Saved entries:
____________________
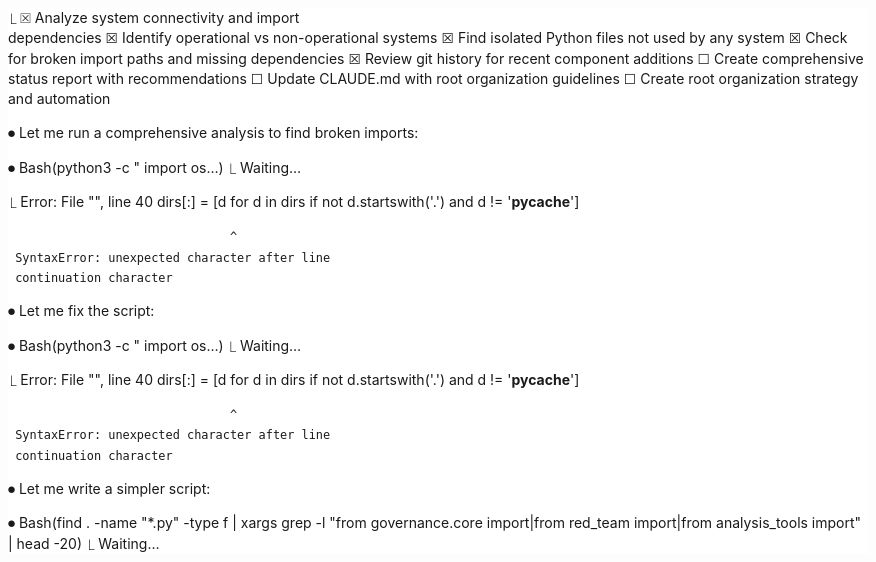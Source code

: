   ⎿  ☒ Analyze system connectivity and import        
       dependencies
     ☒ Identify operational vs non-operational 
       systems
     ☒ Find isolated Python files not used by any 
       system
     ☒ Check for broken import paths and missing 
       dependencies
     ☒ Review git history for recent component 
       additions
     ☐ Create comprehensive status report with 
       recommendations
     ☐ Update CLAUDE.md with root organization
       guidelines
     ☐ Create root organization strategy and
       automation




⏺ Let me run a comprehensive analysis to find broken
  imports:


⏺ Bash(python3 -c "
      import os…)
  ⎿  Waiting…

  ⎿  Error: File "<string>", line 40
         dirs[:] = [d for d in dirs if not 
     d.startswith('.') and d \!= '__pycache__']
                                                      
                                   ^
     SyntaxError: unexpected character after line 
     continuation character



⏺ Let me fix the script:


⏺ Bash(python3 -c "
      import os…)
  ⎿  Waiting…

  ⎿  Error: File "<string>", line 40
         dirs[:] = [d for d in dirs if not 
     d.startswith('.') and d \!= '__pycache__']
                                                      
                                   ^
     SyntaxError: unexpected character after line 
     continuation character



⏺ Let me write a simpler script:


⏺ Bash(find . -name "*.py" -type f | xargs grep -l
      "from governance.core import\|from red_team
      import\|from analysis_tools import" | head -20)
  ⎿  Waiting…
____________________
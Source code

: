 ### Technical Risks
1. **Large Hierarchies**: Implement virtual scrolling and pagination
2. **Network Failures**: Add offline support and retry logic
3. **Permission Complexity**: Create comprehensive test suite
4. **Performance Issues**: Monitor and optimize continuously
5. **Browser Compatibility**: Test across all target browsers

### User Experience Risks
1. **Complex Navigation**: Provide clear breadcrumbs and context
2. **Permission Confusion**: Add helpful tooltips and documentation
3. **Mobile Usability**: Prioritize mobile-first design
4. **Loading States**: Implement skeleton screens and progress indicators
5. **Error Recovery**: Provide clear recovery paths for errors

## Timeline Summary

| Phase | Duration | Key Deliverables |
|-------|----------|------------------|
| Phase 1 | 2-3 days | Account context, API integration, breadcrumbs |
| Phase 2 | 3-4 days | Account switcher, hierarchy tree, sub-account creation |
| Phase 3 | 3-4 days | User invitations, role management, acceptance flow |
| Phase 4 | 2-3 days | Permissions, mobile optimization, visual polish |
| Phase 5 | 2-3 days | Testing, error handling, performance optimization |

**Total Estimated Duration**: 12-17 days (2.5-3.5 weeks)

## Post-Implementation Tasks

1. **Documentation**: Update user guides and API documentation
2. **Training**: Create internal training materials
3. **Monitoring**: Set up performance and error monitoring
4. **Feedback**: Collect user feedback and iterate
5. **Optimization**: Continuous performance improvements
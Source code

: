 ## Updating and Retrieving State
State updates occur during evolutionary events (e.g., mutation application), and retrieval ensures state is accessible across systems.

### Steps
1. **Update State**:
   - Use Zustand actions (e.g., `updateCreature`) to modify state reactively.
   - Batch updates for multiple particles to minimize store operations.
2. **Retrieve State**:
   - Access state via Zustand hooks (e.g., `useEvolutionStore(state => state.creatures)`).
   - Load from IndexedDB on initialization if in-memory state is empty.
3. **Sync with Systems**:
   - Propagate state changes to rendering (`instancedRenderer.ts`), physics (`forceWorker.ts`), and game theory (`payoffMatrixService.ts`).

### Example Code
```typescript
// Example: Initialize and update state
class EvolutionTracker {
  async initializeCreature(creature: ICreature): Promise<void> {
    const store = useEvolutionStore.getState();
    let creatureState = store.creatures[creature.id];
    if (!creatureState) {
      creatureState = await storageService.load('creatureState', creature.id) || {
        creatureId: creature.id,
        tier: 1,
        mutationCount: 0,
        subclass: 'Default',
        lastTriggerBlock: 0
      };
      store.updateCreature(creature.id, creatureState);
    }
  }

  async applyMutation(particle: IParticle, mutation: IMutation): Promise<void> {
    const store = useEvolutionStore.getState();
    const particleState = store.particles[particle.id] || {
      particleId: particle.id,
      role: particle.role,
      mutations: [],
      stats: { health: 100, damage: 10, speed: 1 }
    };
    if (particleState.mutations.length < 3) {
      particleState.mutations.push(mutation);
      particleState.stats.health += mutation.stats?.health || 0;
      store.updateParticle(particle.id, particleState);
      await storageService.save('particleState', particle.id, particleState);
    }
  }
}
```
____________________
- Your assignment -
Taking the lines above, repeat exactly those from the line that contains "- Access state" through the line that contains "3. **Sync with", and both of those lines as well. Include nothing else.

- Written answer -
   - Access state via Zustand hooks (e.g., `useEvolutionStore(state => state.creatures)`).
   - Load from IndexedDB on initialization if in-memory state is empty.
3. **Sync with Systems**:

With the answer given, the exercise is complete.